Abstract 1629P
Background
The management of pancreatic adenocarcinoma continues to be challenging. Surgical resection is the only modality for a cure, with an overall survival rate of 10–20% at 5 years. However, only 20% of the patients are surgical candidates because of locally advanced disease or systemic stage at presentation.
Methods
A phase II clinical trial was carried out on 50 patients with previously untreated locally advanced, surgically unresectable pancreatic adenocarcinoma. Patients had ECOG PS 0 or 1 and adequate hematologic, renal, and hepatic function.
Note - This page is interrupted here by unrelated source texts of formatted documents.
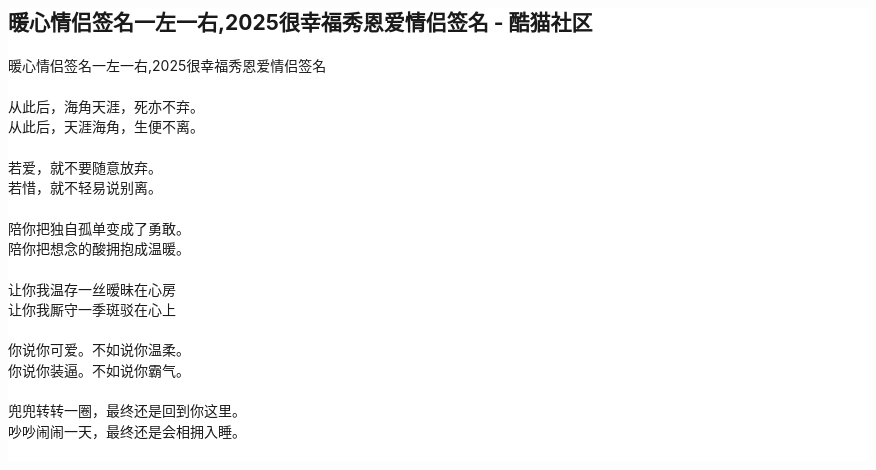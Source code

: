 ## 暖心情侣签名一左一右,2025很幸福秀恩爱情侣签名 - 酷猫社区
<div>
 暖心情侣签名一左一右,2025很幸福秀恩爱情侣签名
</div> 
<div>
 &nbsp;
</div> 
<div>
 从此后，海角天涯，死亦不弃。
</div> 
<div>
 从此后，天涯海角，生便不离。
</div> 
<div>
 &nbsp;
</div> 
<div>
 若爱，就不要随意放弃。
</div> 
<div>
 若惜，就不轻易说别离。
</div> 
<div>
 &nbsp;
</div> 
<div>
 陪你把独自孤单变成了勇敢。
</div> 
<div>
 陪你把想念的酸拥抱成温暖。
</div> 
<div>
 &nbsp;
</div> 
<div>
 让你我温存一丝暧昧在心房
</div> 
<div>
 让你我厮守一季斑驳在心上
</div> 
<div>
 &nbsp;
</div> 
<div>
 你说你可爱。不如说你温柔。
</div> 
<div>
 你说你装逼。不如说你霸气。
</div> 
<div>
 &nbsp;
</div> 
<div>
 兜兜转转一圈，最终还是回到你这里。
</div> 
<div>
 吵吵闹闹一天，最终还是会相拥入睡。
</div> 
<div>
 &nbsp;
</div> 
<div>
They arranged to receive 3 cycles of modified FOLFIRINOX prior to CCRT, with losartan taken orally every day followed by chemoradiotherapy.
Results
Response after completion CCRT was assessed. 6% of patients achieved complete response. 38% of the patients had a partial response, while twenty-four patients (48%) had stable disease and 8% had progressive disease. Of the 50 patients, thirteen (26%) underwent surgery, with R0 resection achieved in 6 of 13 patients. Median follow-up period was 20.25 months (range, 6.0-34.5). The median PFS was 12 months (95% CI, 9.647 – 14.353), while Median OS was 21 months (95% CI, (10.200–31.800). The patients who underwent resection had longer survival 24 months (95% CI, (16.363 – 27.637) compared to those who did not undergo resection; mean OS was 14 months (95% CI, (9.205 – 18.795)). (P=0.271). The patients who achieved CR after modified Folforinox-losartan had a longer median OS of 33 months (95% CI, 19.918 – 46.082) compared to patients who had PR and SD, each had median OS of 13 months (95% CI, 6.768 – 19.232), (11.718 – 14.282) respectively (P=0.040*). The patients who achieved CR after CCRT had longer OS (NR) compared to those who had PR, SD and PD. median OS was 24, 14 and 8 months, respectively (95% CI, 6.761 – 41.239), (11.022 – 16.978), and (95% CI, 4.080 – 11.920) (P=<0.001*). The patients who achieved CR after CCRT had longer PFS (NR) compared to those who had PR, SD and PD. Median PFS was 24 (95% CI, 13.191 – 34.809), 10(95% CI, 4.973 – 15.027) and 5 (95% CI,4.823-5.124) months, respectively (P=<0.001*).
Conclusions
Induction chemotherapy with modified-FOLFIRINOX-losartan, followed by CCRT improved patient outcomes.
Clinical trial identification
Editorial acknowledgement
Legal entity responsible for the study
Menoufia University.
Funding
Has not received any funding.
Disclosure
All authors have declared no conflicts of interest.